Also you forgot to mention for clothing to wear something under your jeans (my
trick was sweatpants) to protect yourself from that Chicago wind whipping
through them :)

------
logfromblammo
I like the feel of Chicago, but while living there, I couldn't stand the aura
of political irresponsibility. And the city is functionally bankrupt, even if
they can't declare it as a matter of law.

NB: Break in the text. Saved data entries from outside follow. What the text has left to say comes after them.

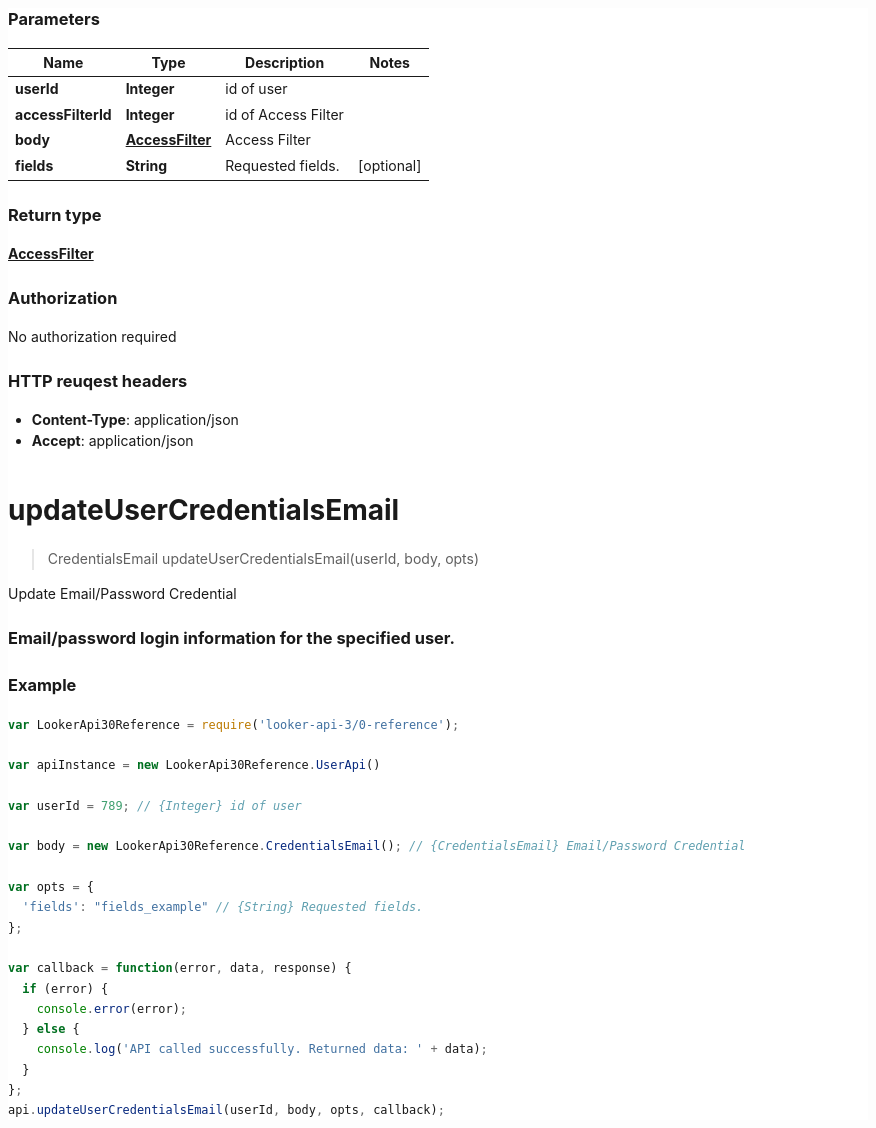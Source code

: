 ### Parameters

Name | Type | Description  | Notes
------------- | ------------- | ------------- | -------------
 **userId** | **Integer**| id of user | 
 **accessFilterId** | **Integer**| id of Access Filter | 
 **body** | [**AccessFilter**](AccessFilter.md)| Access Filter | 
 **fields** | **String**| Requested fields. | [optional] 

### Return type

[**AccessFilter**](AccessFilter.md)

### Authorization

No authorization required

### HTTP reuqest headers

 - **Content-Type**: application/json
 - **Accept**: application/json

<a name="updateUserCredentialsEmail"></a>
# **updateUserCredentialsEmail**
> CredentialsEmail updateUserCredentialsEmail(userId, body, opts)

Update Email/Password Credential

### Email/password login information for the specified user.

### Example
```javascript
var LookerApi30Reference = require('looker-api-3/0-reference');

var apiInstance = new LookerApi30Reference.UserApi()

var userId = 789; // {Integer} id of user

var body = new LookerApi30Reference.CredentialsEmail(); // {CredentialsEmail} Email/Password Credential

var opts = { 
  'fields': "fields_example" // {String} Requested fields.
};

var callback = function(error, data, response) {
  if (error) {
    console.error(error);
  } else {
    console.log('API called successfully. Returned data: ' + data);
  }
};
api.updateUserCredentialsEmail(userId, body, opts, callback);
```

Nobody should move to a city that sells off its capital to pay for operating
expenses. Nobody who lives there should support any incumbent officer that
went along with it.

Touting affordability in an artificially restricted, un-enumerated class
sounds like starving vampires desperately advertising for new blood. Chicago's
nice, but it is surrounded by cities that are more attractive in terms of
fiscal stability: Minneapolis/St. Paul, Madison, Milwaukee, St. Louis,
Indianapolis. And Toronto, Detroit, Cleveland, Columbus, Cincinnati,
Louisville, and Pittsburgh are all in the same metropolitan aggregate, with
similar cultures.

I really want Chicago to be better than it is. I'm not sure that Illinois can
make it in the long run without amending the home rule exceptions for Chicago
out of its constitution. It gave the Chicago Political Machine (read _Boss_ by
Mike Royko, if you haven't already) its own playground and has driven a
gigantic wedge between the city and the entire rest of the state.

------
aantix
I love Chicago. I've visited most of the major cities in the U.S. and Chicago
is the only one that seems comparable to NYC's historic, big city feel.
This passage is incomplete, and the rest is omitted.